- TASK TO CARRY OUT:
All lines with the word "compare" are to be found and copied from the listing.

- RECORDS SHOWN:
%%

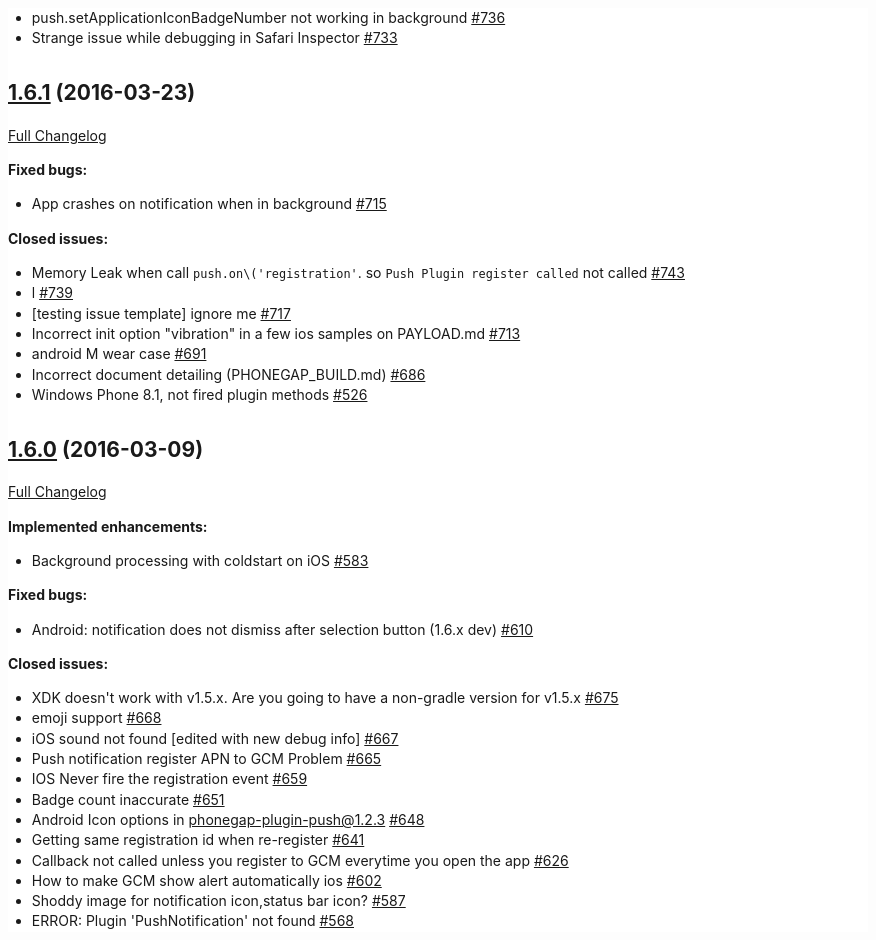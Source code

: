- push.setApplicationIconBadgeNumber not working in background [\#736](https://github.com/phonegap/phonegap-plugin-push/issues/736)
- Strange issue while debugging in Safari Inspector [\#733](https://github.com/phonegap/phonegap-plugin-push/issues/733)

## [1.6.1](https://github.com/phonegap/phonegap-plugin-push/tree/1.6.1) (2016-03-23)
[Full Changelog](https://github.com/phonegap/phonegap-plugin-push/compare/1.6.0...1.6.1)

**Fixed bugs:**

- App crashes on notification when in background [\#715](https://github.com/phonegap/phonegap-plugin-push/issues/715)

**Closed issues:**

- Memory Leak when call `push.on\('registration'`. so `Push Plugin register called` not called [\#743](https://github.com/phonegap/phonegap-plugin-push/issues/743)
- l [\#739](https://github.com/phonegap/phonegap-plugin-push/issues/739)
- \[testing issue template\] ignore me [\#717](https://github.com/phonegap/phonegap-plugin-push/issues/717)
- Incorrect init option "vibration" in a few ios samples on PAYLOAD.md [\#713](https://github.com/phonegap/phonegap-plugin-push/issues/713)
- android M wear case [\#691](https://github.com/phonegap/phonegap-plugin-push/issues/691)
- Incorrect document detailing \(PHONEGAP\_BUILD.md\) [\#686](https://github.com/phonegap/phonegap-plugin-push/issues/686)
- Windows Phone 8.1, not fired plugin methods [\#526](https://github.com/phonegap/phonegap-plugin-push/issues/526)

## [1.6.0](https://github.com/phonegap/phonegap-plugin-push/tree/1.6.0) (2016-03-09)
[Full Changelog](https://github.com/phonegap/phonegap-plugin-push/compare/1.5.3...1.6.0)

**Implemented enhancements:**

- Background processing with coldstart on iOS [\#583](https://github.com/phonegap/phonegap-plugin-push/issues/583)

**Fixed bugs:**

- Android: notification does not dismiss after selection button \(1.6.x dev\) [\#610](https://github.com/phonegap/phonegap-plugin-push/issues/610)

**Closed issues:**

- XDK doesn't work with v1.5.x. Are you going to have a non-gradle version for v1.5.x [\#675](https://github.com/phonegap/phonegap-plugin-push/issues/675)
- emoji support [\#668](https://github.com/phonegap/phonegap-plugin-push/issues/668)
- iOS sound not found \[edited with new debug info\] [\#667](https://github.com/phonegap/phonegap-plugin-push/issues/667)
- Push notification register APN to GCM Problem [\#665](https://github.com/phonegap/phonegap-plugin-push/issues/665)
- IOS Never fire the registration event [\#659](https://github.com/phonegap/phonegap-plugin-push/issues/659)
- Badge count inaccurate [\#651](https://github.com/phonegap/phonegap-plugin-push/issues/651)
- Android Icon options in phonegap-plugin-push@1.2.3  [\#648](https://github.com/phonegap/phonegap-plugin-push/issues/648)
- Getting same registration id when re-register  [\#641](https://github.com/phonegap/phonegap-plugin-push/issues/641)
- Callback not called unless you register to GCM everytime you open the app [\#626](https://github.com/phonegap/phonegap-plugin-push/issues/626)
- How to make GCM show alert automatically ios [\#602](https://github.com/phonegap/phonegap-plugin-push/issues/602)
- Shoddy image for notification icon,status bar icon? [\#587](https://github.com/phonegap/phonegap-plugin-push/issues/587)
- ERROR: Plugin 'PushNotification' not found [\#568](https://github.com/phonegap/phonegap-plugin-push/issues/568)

%%

- SOLUTION FOR THIS EXERCISE:
[Full Changelog](https://github.com/phonegap/phonegap-plugin-push/compare/1.6.0...1.6.1)
[Full Changelog](https://github.com/phonegap/phonegap-plugin-push/compare/1.5.3...1.6.0)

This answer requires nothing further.